What you will do: Only the lines from the one containing "A primary network" to the end of the records should be given again, word for word and in full.

Input for this task:

Start of Block

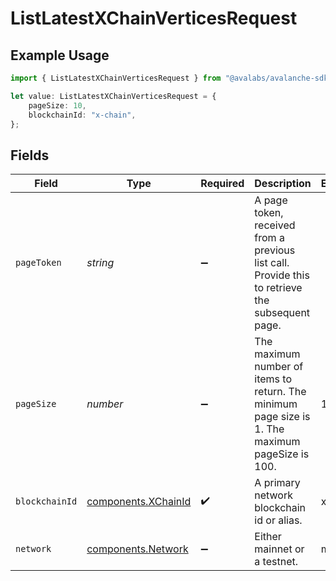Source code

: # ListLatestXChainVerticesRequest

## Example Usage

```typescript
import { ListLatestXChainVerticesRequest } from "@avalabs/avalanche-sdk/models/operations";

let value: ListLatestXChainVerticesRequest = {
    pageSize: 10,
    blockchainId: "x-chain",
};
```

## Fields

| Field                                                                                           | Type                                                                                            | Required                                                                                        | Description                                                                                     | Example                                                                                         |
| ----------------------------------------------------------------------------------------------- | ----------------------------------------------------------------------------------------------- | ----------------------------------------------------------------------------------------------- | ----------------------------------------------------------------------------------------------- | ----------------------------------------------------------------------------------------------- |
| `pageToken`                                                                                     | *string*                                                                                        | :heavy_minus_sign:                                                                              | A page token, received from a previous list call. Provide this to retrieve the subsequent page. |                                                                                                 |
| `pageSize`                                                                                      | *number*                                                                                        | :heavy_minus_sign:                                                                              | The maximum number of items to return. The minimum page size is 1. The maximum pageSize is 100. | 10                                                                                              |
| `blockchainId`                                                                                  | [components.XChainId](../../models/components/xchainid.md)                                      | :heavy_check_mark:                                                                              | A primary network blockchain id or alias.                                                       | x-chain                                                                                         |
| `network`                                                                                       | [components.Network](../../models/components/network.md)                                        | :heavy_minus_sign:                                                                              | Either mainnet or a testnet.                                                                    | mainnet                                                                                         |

End of Block

Completed exercise:
| `blockchainId`                                                                                  | [components.XChainId](../../models/components/xchainid.md)                                      | :heavy_check_mark:                                                                              | A primary network blockchain id or alias.                                                       | x-chain                                                                                         |
| `network`                                                                                       | [components.Network](../../models/components/network.md)                                        | :heavy_minus_sign:                                                                              | Either mainnet or a testnet.                                                                    | mainnet                                                                                         |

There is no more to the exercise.